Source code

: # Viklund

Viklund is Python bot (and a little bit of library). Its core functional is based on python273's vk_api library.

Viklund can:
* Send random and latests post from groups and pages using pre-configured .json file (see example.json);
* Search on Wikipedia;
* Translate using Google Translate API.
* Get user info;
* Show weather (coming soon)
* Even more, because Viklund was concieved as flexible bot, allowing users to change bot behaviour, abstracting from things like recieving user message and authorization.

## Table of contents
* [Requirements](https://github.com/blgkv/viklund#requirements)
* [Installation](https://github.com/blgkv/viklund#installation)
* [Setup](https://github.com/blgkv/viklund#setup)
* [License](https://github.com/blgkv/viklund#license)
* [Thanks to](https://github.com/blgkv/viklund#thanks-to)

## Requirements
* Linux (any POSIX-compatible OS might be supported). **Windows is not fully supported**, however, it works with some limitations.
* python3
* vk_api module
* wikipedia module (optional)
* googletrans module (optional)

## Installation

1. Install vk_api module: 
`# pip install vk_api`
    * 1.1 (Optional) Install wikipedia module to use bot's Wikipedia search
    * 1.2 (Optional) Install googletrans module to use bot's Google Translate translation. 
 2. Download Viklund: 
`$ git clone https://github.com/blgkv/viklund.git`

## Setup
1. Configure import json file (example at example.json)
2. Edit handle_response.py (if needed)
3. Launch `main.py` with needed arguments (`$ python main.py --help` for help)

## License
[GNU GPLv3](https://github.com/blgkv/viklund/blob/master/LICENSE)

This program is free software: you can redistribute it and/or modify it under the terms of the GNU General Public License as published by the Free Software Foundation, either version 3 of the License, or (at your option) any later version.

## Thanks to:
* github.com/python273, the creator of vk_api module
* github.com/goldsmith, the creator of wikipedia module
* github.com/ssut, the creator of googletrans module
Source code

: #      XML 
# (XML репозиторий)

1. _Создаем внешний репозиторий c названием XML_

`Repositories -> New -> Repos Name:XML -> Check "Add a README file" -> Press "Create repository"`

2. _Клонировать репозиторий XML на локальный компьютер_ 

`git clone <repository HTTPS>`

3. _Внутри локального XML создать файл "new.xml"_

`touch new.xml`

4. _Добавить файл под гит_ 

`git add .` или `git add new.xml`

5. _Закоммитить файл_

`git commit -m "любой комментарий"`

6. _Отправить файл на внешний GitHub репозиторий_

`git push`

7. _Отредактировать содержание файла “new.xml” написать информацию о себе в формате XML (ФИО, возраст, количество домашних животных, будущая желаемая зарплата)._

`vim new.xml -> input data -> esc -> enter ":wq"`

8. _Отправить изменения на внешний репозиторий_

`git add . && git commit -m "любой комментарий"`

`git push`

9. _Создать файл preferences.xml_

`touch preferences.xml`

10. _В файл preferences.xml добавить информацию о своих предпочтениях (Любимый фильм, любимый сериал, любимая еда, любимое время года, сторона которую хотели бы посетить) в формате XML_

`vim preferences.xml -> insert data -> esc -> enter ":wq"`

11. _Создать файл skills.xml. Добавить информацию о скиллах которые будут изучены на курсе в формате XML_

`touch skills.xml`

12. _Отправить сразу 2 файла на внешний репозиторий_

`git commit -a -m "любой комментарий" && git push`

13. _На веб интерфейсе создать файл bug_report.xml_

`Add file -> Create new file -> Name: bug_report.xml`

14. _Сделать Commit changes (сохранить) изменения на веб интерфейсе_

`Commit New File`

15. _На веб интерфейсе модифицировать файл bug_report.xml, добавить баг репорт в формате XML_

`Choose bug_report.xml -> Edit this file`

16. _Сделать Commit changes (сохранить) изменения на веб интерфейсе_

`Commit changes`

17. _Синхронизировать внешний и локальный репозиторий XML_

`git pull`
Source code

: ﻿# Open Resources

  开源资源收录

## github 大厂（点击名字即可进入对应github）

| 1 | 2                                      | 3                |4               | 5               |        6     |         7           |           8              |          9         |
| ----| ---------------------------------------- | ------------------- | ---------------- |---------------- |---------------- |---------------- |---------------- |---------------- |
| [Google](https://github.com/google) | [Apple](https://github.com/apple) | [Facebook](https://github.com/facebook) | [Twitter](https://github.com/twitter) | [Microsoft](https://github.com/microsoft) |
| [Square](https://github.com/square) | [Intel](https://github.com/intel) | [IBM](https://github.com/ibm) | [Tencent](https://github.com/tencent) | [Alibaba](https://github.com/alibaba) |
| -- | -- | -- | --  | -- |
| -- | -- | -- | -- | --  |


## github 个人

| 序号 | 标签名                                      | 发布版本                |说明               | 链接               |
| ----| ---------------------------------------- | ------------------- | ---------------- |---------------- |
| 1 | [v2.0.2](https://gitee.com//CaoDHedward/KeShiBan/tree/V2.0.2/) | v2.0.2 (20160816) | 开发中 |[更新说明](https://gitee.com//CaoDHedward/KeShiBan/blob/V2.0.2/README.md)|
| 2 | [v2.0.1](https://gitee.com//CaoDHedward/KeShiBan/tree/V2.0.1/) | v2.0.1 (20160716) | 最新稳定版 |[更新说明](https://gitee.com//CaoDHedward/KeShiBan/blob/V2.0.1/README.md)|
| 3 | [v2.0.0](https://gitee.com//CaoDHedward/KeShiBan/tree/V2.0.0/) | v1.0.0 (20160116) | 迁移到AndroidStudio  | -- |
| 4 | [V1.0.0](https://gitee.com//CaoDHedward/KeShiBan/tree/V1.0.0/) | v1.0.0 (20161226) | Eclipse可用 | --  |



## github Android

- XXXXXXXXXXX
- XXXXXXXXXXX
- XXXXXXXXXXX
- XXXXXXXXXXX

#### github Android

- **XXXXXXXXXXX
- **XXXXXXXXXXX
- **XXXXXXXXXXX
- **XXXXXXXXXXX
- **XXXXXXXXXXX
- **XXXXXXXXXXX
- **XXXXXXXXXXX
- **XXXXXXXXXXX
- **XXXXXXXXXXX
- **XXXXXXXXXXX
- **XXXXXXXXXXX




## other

### Your objective
Report every line of the data in which "сохранить" appears.

### Task answer
14. _Сделать Commit changes (сохранить) изменения на веб интерфейсе_
16. _Сделать Commit changes (сохранить) изменения на веб интерфейсе_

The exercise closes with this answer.